» **Your task**: Copy each entry verbatim, excluding its images.

========================================================================

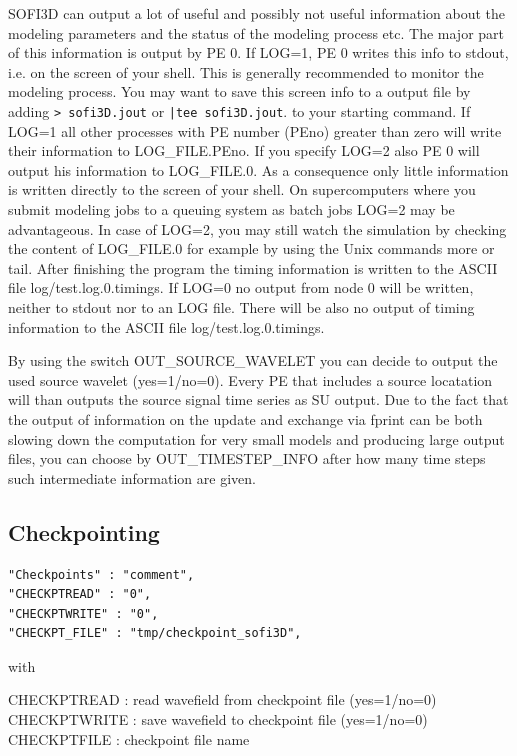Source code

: \documentclass{hitec}
\begin{document}
SOFI3D can output a lot of useful and possibly not useful information about the modeling parameters and the status of the modeling process etc. The major part of this information is output by PE 0.
If LOG=1, PE 0 writes this info to stdout, i.e. on the screen of your shell. This is generally recommended  to monitor the modeling process. You may want to save this screen info to a output file by adding  \lstinline{> sofi3D.jout} or  \lstinline{|tee sofi3D.jout}. to your starting command. If LOG=1 all other processes with PE number (PEno) greater than zero will write their information to LOG\_FILE.PEno. If you specify LOG=2 also PE 0 will output his information to LOG\_FILE.0. As a consequence only little information is written directly to the screen of your shell. On supercomputers where you submit modeling jobs to a queuing system as batch jobs LOG=2 may be advantageous. In case of LOG=2, you may still watch the simulation by checking the content of LOG\_FILE.0 for example by using the Unix commands more or tail. After finishing the program the timing information is written to the ASCII file log/test.log.0.timings. If LOG=0 no output from node 0 will be written, neither to stdout nor to an LOG file. There will be also no output of timing information to the ASCII file log/test.log.0.timings. 

By using the switch OUT\_SOURCE\_WAVELET you can decide to output the used source wavelet (yes=1/no=0). Every PE that includes a source locatation will than outputs the source signal time series as SU output. Due to the fact that the output of information on the update and exchange via fprint can be both slowing down the computation for very small models and producing large output files, you can choose by OUT\_TIMESTEP\_INFO after how many time steps such intermediate information are given.

\subsection{Checkpointing}
\begin{verbatim}
"Checkpoints" : "comment",
"CHECKPTREAD" : "0",
"CHECKPTWRITE" : "0",
"CHECKPT_FILE" : "tmp/checkpoint_sofi3D",
\end{verbatim}

with 

CHECKPTREAD : read wavefield from checkpoint file (yes=1/no=0)\\
CHECKPTWRITE : save wavefield to checkpoint file (yes=1/no=0)\\
CHECKPTFILE : checkpoint file name\\
\end{document}
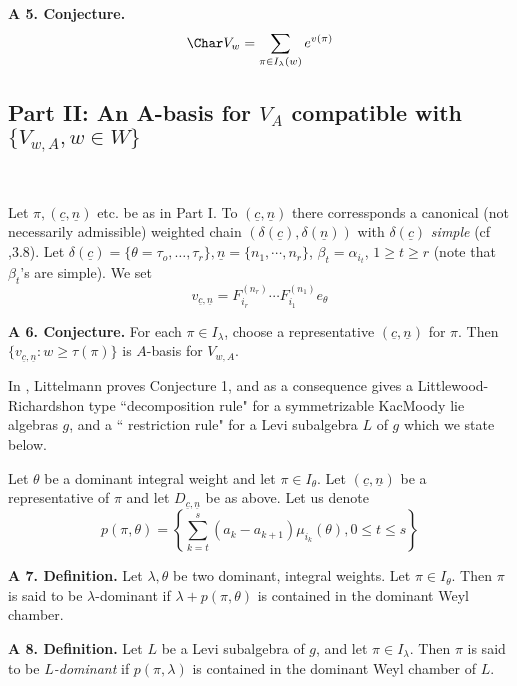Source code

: \medskip
\noindent
{\bfseries A 5. Conjecture.}\label{A. 5. Conjecture.}
$$
\Char V_{w}= \sum_{\pi \in I_{\lambda}(w)} e^{v(\pi)}
$$

\medskip
\subsection*{Part II: An A-basis for $V_{A}$ compatible with $\{V_{w,A}, w \in W\}$}
~

Let $\pi,(\underline{c}, \underline{n})$ etc. be as in Part I. To $(\underline{c}, \underline{n})$ there corressponds a canonical (not necessarily admissible) weighted chain $(\delta(\underline{c}), \delta(\underline{n}))$ with $\delta(\underline{c})$ \textit{simple} (cf \cite{art10-keyLa},3.8). Let $\delta(\underline{c}) = \{\theta = \tau_{o}, \ldots, \tau_{r}\}, \underline{n}= \{n_{1}, \cdots, n_{r}\}$, $\beta_{t} = \alpha_{i_{t}}$, $1 \geq t \geq r$ (note that $\beta_{t}$'s are simple). We set
$$
v_{\underline{c}, \underline{n}} = F_{i_{r}}^{(n_{r})}\cdots F_{i_{1}}^{(n_{1})}e_{\theta}
$$ 

\medskip
\noindent
{\bfseries A 6. Conjecture.}\label{A. 6. Conjecture.} For each $\pi \in I_{\lambda}$, choose a representative $(\underline{c}, \underline{n})$ for $\pi$. Then $\{v_{\underline{c}, \underline{n}}: w \geq \tau (\pi)\}$ is $A$-basis for $V_{w, A}$.

In \cite{art10-keyLi}, Littelmann proves Conjecture 1, and as a consequence gives a Littlewood-Richardshon type ``decomposition rule" for a symmetrizable KacMoody lie algebras $g$, and a `` restriction rule" for a Levi subalgebra $L$ of $g$ which we state below.

Let $\theta$ be a dominant integral weight and let $\pi \in I_{\theta}$. Let $(\underline{c}, \underline{n})$ be a representative of $\pi$ and let $D_{\underline{c}, \underline{n}}$ be as above. Let us denote
$$
p(\pi, \theta) = \left\{\sum\limits_{k=t}^{s}(a_{k}-a_{k+1})\mu_{i_{k}}(\theta), 0 \leq t \leq s \right\}
$$

\medskip
\noindent
{\bfseries A 7. Definition.}\label{A. 7. Definition.} Let $\lambda, \theta$ be two dominant, integral weights. Let $\pi \in I_{\theta}$. Then $\pi$ is said to be $\lambda$-dominant if $\lambda + p(\pi, \theta)$ is contained in the dominant Weyl chamber.

\medskip
\noindent
{\bfseries A 8. Definition.}\label{A. 8. Definition.} Let $L$ be a Levi subalgebra of $g$, and let $\pi \in I_{\lambda}$.  Then $\pi$ is said to be \textit{$L$-dominant} if $p(\pi, \lambda)$ is contained in the dominant Weyl chamber of $L$. 


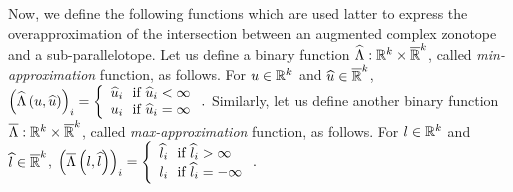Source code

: Now, we define the following functions which are used latter to
express the overapproximation of the intersection between an augmented
complex zonotope and a sub-parallelotope.
%
Let us define a binary function
$\widehat{\Lambda}:\mathbb{R}^k\times\mathbb{\overline{R}}^k$,
called \emph{min-approximation} function, as follows.  For
$u\in\mathbb{R}^k$ and $\widehat{u}\in\mathbb{\overline{R}}^k$,
$\left(\widehat{\Lambda}\left(u,\widehat{u}\right)\right)_i = \left\{
\begin{array}{l}
\widehat{u}_i~~\text{if}~\widehat{u}_i<\infty\\
u_i~~\text{if}~\widehat{u}_i=\infty
\end{array}
\right..$
Similarly, let us define another binary function       
$\overline{\Lambda}:\mathbb{R}^k\times\mathbb{\overline{R}}^k$,
called \emph{max-approximation} function, as follows.  For
$l\in\mathbb{R}^k$ and $\widehat{l}\in\mathbb{\overline{R}}^k$,
$\left(\overline{\Lambda}\left(l,\widehat{l}\right)\right)_i = \left\{
\begin{array}{l}
\widehat{l}_i~~\text{if}~\widehat{l}_i>\infty\\
l_i~~\text{if}~\widehat{l}_i=-\infty
\end{array}
\right..$
%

========================================================================

» **Reply to the exercise**:
Source code

: \documentclass{hitec}
\begin{document}
SOFI3D can output a lot of useful and possibly not useful information about the modeling parameters and the status of the modeling process etc. The major part of this information is output by PE 0.
If LOG=1, PE 0 writes this info to stdout, i.e. on the screen of your shell. This is generally recommended  to monitor the modeling process. You may want to save this screen info to a output file by adding  \lstinline{> sofi3D.jout} or  \lstinline{|tee sofi3D.jout}. to your starting command. If LOG=1 all other processes with PE number (PEno) greater than zero will write their information to LOG\_FILE.PEno. If you specify LOG=2 also PE 0 will output his information to LOG\_FILE.0. As a consequence only little information is written directly to the screen of your shell. On supercomputers where you submit modeling jobs to a queuing system as batch jobs LOG=2 may be advantageous. In case of LOG=2, you may still watch the simulation by checking the content of LOG\_FILE.0 for example by using the Unix commands more or tail. After finishing the program the timing information is written to the ASCII file log/test.log.0.timings. If LOG=0 no output from node 0 will be written, neither to stdout nor to an LOG file. There will be also no output of timing information to the ASCII file log/test.log.0.timings. 

By using the switch OUT\_SOURCE\_WAVELET you can decide to output the used source wavelet (yes=1/no=0). Every PE that includes a source locatation will than outputs the source signal time series as SU output. Due to the fact that the output of information on the update and exchange via fprint can be both slowing down the computation for very small models and producing large output files, you can choose by OUT\_TIMESTEP\_INFO after how many time steps such intermediate information are given.

\subsection{Checkpointing}
\begin{verbatim}
"Checkpoints" : "comment",
"CHECKPTREAD" : "0",
"CHECKPTWRITE" : "0",
"CHECKPT_FILE" : "tmp/checkpoint_sofi3D",
\end{verbatim}

with 

CHECKPTREAD : read wavefield from checkpoint file (yes=1/no=0)\\
CHECKPTWRITE : save wavefield to checkpoint file (yes=1/no=0)\\
CHECKPTFILE : checkpoint file name\\
\end{document}
Source code

: \medskip
\noindent
{\bfseries A 5. Conjecture.}\label{A. 5. Conjecture.}
$$
\Char V_{w}= \sum_{\pi \in I_{\lambda}(w)} e^{v(\pi)}
$$

\medskip
\subsection*{Part II: An A-basis for $V_{A}$ compatible with $\{V_{w,A}, w \in W\}$}
~

Let $\pi,(\underline{c}, \underline{n})$ etc. be as in Part I. To $(\underline{c}, \underline{n})$ there corressponds a canonical (not necessarily admissible) weighted chain $(\delta(\underline{c}), \delta(\underline{n}))$ with $\delta(\underline{c})$ \textit{simple} (cf \cite{art10-keyLa},3.8). Let $\delta(\underline{c}) = \{\theta = \tau_{o}, \ldots, \tau_{r}\}, \underline{n}= \{n_{1}, \cdots, n_{r}\}$, $\beta_{t} = \alpha_{i_{t}}$, $1 \geq t \geq r$ (note that $\beta_{t}$'s are simple). We set
$$
v_{\underline{c}, \underline{n}} = F_{i_{r}}^{(n_{r})}\cdots F_{i_{1}}^{(n_{1})}e_{\theta}
$$ 

\medskip
\noindent
{\bfseries A 6. Conjecture.}\label{A. 6. Conjecture.} For each $\pi \in I_{\lambda}$, choose a representative $(\underline{c}, \underline{n})$ for $\pi$. Then $\{v_{\underline{c}, \underline{n}}: w \geq \tau (\pi)\}$ is $A$-basis for $V_{w, A}$.

In \cite{art10-keyLi}, Littelmann proves Conjecture 1, and as a consequence gives a Littlewood-Richardshon type ``decomposition rule" for a symmetrizable KacMoody lie algebras $g$, and a `` restriction rule" for a Levi subalgebra $L$ of $g$ which we state below.

Let $\theta$ be a dominant integral weight and let $\pi \in I_{\theta}$. Let $(\underline{c}, \underline{n})$ be a representative of $\pi$ and let $D_{\underline{c}, \underline{n}}$ be as above. Let us denote
$$
p(\pi, \theta) = \left\{\sum\limits_{k=t}^{s}(a_{k}-a_{k+1})\mu_{i_{k}}(\theta), 0 \leq t \leq s \right\}
$$

\medskip
\noindent
{\bfseries A 7. Definition.}\label{A. 7. Definition.} Let $\lambda, \theta$ be two dominant, integral weights. Let $\pi \in I_{\theta}$. Then $\pi$ is said to be $\lambda$-dominant if $\lambda + p(\pi, \theta)$ is contained in the dominant Weyl chamber.

\medskip
\noindent
{\bfseries A 8. Definition.}\label{A. 8. Definition.} Let $L$ be a Levi subalgebra of $g$, and let $\pi \in I_{\lambda}$.  Then $\pi$ is said to be \textit{$L$-dominant} if $p(\pi, \lambda)$ is contained in the dominant Weyl chamber of $L$. 


Source code

: Now, we define the following functions which are used latter to
express the overapproximation of the intersection between an augmented
complex zonotope and a sub-parallelotope.
%
Let us define a binary function
$\widehat{\Lambda}:\mathbb{R}^k\times\mathbb{\overline{R}}^k$,
called \emph{min-approximation} function, as follows.  For
$u\in\mathbb{R}^k$ and $\widehat{u}\in\mathbb{\overline{R}}^k$,
$\left(\widehat{\Lambda}\left(u,\widehat{u}\right)\right)_i = \left\{
\begin{array}{l}
\widehat{u}_i~~\text{if}~\widehat{u}_i<\infty\\
u_i~~\text{if}~\widehat{u}_i=\infty
\end{array}
\right..$
Similarly, let us define another binary function       
$\overline{\Lambda}:\mathbb{R}^k\times\mathbb{\overline{R}}^k$,
called \emph{max-approximation} function, as follows.  For
$l\in\mathbb{R}^k$ and $\widehat{l}\in\mathbb{\overline{R}}^k$,
$\left(\overline{\Lambda}\left(l,\widehat{l}\right)\right)_i = \left\{
\begin{array}{l}
\widehat{l}_i~~\text{if}~\widehat{l}_i>\infty\\
l_i~~\text{if}~\widehat{l}_i=-\infty
\end{array}
\right..$
%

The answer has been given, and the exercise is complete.